# Neo4j GCP Migration Guide
This directory contains scripts to migrate your local Neo4j database to Google Cloud Platform.
## Overview
**Goal:** Move Neo4j from local Docker to a Google Compute Engine VM with automated backups.
**Estimated Cost:** $50-65/month
**Migration Time:** 1-2 hours (mostly automated)

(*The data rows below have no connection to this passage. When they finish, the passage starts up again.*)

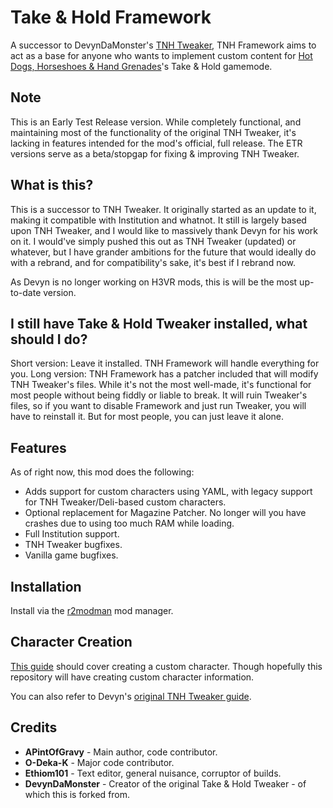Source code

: # Take & Hold Framework
A successor to DevynDaMonster's [TNH Tweaker](https://thunderstore.io/c/h3vr/p/devyndamonster/TakeAndHoldTweaker/), TNH Framework aims to act as a base for anyone who wants to implement custom content for [Hot Dogs, Horseshoes & Hand Grenades](https://store.steampowered.com/app/450540/Hot_Dogs_Horseshoes__Hand_Grenades/)'s Take & Hold gamemode.

## Note
This is an Early Test Release version. While completely functional, and maintaining most of the functionality of the original TNH Tweaker, it's lacking in features intended for the mod's official, full release. The ETR versions serve as a beta/stopgap for fixing & improving TNH Tweaker.

## What is this?
This is a successor to TNH Tweaker. It originally started as an update to it, making it compatible with Institution and whatnot. It still is largely based upon TNH Tweaker, and I would like to massively thank Devyn for his work on it. I would've simply pushed this out as TNH Tweaker (updated) or whatever, but I have grander ambitions for the future that would ideally do with a rebrand, and for compatibility's sake, it's best if I rebrand now. 

As Devyn is no longer working on H3VR mods, this is will be the most up-to-date version.

## I still have Take & Hold Tweaker installed, what should I do?
Short version: Leave it installed. TNH Framework will handle everything for you.
Long version:
TNH Framework has a patcher included that will modify TNH Tweaker's files. While it's not the most well-made, it's functional for most people without being fiddly or liable to break. It will ruin Tweaker's files, so if you want to disable Framework and just run Tweaker, you will have to reinstall it. But for most people, you can just leave it alone.

## Features
As of right now, this mod does the following:
- Adds support for custom characters using YAML, with legacy support for TNH Tweaker/Deli-based custom characters.
- Optional replacement for Magazine Patcher. No longer will you have crashes due to using too much RAM while loading.
- Full Institution support.
- TNH Tweaker bugfixes.
- Vanilla game bugfixes.

## Installation
Install via the [r2modman](https://thunderstore.io/c/h3vr/p/ebkr/r2modman/) mod manager.

## Character Creation
[This guide](https://docs.google.com/document/d/1j92RENR0DX1t_81b4gsZzou_FpKNPUTj9CVgfmesqe0/edit?usp=sharing) should cover creating a custom character. Though hopefully this repository will have creating custom character information.

You can also refer to Devyn's [original TNH Tweaker guide](https://github.com/devyndamonster/TakeAndHoldTweaker/wiki).

## Credits
- **APintOfGravy** - Main author, code contributor.
- **O-Deka-K** - Major code contributor.
- **Ethiom101** - Text editor, general nuisance, corruptor of builds.
- **DevynDaMonster** - Creator of the original Take & Hold Tweaker - of which this is forked from.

**Downtime:** ~30 minutes during database export
## Architecture
```
┌─────────────────┐
│ Local Docker │
│ Neo4j │──┐
└─────────────────┘ │
│ Export & Upload
↓
┌──────────────┐
│ GCS │
│ Backups │
└──────────────┘
↑ │
Upload │ │ Download
Backups │ ↓
┌────────────────┐
│ GCE VM │
│ Neo4j 5.14 │
│ 2 vCPU, 8GB │
└────────────────┘
↑
│ Bolt Protocol
│
┌──────────────┐
│ GraphQL API │
└──────────────┘
```
## Prerequisites
- [x] Docker Desktop installed and running
- [x] gcloud CLI installed
- [x] GCP account with billing enabled
- [x] Local Neo4j database running (canadagpt-neo4j)
## Migration Steps
### Step 1: GCP Project Setup
```bash
chmod +x scripts/gcp-migration/*.sh
./scripts/gcp-migration/01-setup-gcp.sh
```
This script will:
- Authenticate with Google Cloud
- Create or select a GCP project
- Enable required APIs (Compute, Storage, Secret Manager)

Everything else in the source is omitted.